I do have and use Skype, and it's great for checking voicemail when we are out of cell range.

I can use it, with some difficulty, to have a live conversation.  The delay is really bad, but if the party on the other end can be made to understand this, you can have a somewhat decent conversation by saying "over" every time you finish speaking, just like in the early days of radio.  Then you just have to wait patiently for a full one to two seconds (which, in terms of phone silence, is an eternity) before you hear what the other party has to say.

Also, because my consumer-grade service is asymmetric (my download bandwidth is 5-8 times my upload bandwidth), sometimes my part of the conversation gets "clipped" and I have to repeat myself.  I almost never have problems with the audio in the other (incoming) direction.

There are Hughesnet plans, for a lot more money and requiring a larger dish, that are optimized for VOIP for the folks who really need it -- quality on that service is virtually indistinguishable from a land line phone.

If you ever spoke with me while I was on a Red Cross assignment, then you know what really good VOIP (Cisco) over a really good satellite (IntelSat) connection sounds like.  We run a whole room full of phones over a single 1.2 meter VSAT.

-Sean
http://ourodyssey.blogspot.com
Full-timing in a 1985 Neoplan Spaceliner since 2004.
Our blog: http://OurOdyssey.BlogSpot.com

Sean

Quote from: bobofthenorth on April 10, 2009, 01:05:21 PM
...  We're on the Hughes household plan and it is very unusual for Skype to be reliable enough to check voicemail.  I can't generate the DTMF tones reliably enough to enter my voicemail system. ...

Let me say a few more words about this...

One of the problems with Skype (IMHO) is that the DTMF tones generated by the software "dial pad" are fixed-length.  On my current Sprint voice mail, I have no trouble whatsoever getting into voice mail and navigating around.  However, back when I had Verizon, I struggled mightily to retrieve messages over Skype.

Verizon's voice mail system is tuned to want just a hair longer tone than the Skype dial pad will generate.  Other voice mail systems likely have the same problem, as do (I have discovered) may automated voice response systems such as those for telephone banking.

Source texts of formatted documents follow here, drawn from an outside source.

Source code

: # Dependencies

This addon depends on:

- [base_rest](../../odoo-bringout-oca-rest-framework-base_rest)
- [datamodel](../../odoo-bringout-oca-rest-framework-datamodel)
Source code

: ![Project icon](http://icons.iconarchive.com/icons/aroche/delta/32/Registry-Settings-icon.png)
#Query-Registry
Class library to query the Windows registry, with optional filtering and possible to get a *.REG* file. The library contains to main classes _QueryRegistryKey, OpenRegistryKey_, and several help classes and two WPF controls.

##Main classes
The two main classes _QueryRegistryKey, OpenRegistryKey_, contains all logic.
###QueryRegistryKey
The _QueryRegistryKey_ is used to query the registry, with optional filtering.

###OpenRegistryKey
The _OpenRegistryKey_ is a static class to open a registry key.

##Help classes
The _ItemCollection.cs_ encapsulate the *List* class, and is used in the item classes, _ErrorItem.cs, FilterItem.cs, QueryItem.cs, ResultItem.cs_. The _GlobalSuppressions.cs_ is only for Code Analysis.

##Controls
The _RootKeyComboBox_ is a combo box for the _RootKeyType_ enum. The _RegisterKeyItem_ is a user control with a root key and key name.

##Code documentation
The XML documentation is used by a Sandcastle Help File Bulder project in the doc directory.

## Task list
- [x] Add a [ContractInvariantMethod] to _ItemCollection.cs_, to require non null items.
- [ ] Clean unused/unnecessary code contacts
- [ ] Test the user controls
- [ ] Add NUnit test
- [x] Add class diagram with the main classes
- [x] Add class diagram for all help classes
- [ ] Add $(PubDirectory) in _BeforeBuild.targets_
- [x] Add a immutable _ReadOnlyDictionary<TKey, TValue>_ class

[Technical mumbo-jumbo follows.]

On my last computer, a Sony with some sound system I no longer remember, I was able to get around this by downloading a third-party DTMF application that sounds the tone for as long as the key is "pressed," and setting up the computer's audio mixer such that the output of that application also went to the microphone input.  In other words, I bypassed Skype's dial pad, and used a different dial pad that generated longer tones.

My current computer, a Gateway with a Sigmatel sound system, does not have the audio mixer feature.  So I can't do it that way.  When I was still on Verizon with this setup, I had to hold my headset's microphone up to a speaker and generate external tones, and that worked "sometimes."

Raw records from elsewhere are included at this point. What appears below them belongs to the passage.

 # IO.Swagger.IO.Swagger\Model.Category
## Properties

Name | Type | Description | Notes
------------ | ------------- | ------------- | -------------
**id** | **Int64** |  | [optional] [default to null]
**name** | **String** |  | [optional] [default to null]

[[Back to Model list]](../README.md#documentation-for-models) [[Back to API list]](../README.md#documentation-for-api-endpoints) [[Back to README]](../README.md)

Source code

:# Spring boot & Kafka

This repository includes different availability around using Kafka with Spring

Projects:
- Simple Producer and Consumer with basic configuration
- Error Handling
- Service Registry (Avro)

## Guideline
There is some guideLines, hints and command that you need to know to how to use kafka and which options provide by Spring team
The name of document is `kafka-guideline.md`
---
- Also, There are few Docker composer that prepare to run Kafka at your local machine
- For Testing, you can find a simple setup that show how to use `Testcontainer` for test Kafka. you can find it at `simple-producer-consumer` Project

Lots of discussion on this particular limitation of Skype on various forums; many have been asking Skype for a tone-while-pressed keypad feature for a long time.

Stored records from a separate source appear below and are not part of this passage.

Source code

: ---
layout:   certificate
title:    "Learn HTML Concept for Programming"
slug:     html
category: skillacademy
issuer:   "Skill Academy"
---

So, Bob, you might look to see if your computer has an audio mixer that will allow you to generate the tones external to Skype.  I don't really think your problem is the Skype transmit audio quality itself.  FWIW.

-Sean
http://ourodyssey.blogspot.com
Full-timing in a 1985 Neoplan Spaceliner since 2004.
Our blog: http://OurOdyssey.BlogSpot.com

bobofthenorth

We're contributing to significant thread drift but I think you are absolutely right Sean - the problem is that Skype doesn't generate a long enough tone for what my POS phone provider (Sasktel) wants.  Most of the time it doesn't matter and we have recently added a Wilson amp and external antenna which should further reduce the times when it is a problem.  Maybe by the time it is a problem again Skype will have come up with a solution.  Or maybe we'll switch to Telus when we change our mailing address.   ;D
R.J.(Bob) Evans
Used to be 1981 Prevost 8-92, 10 spd
Currently busless (and not looking)

The last thing I would ever want to do is hurt you.
Its the last thing but its still on the list.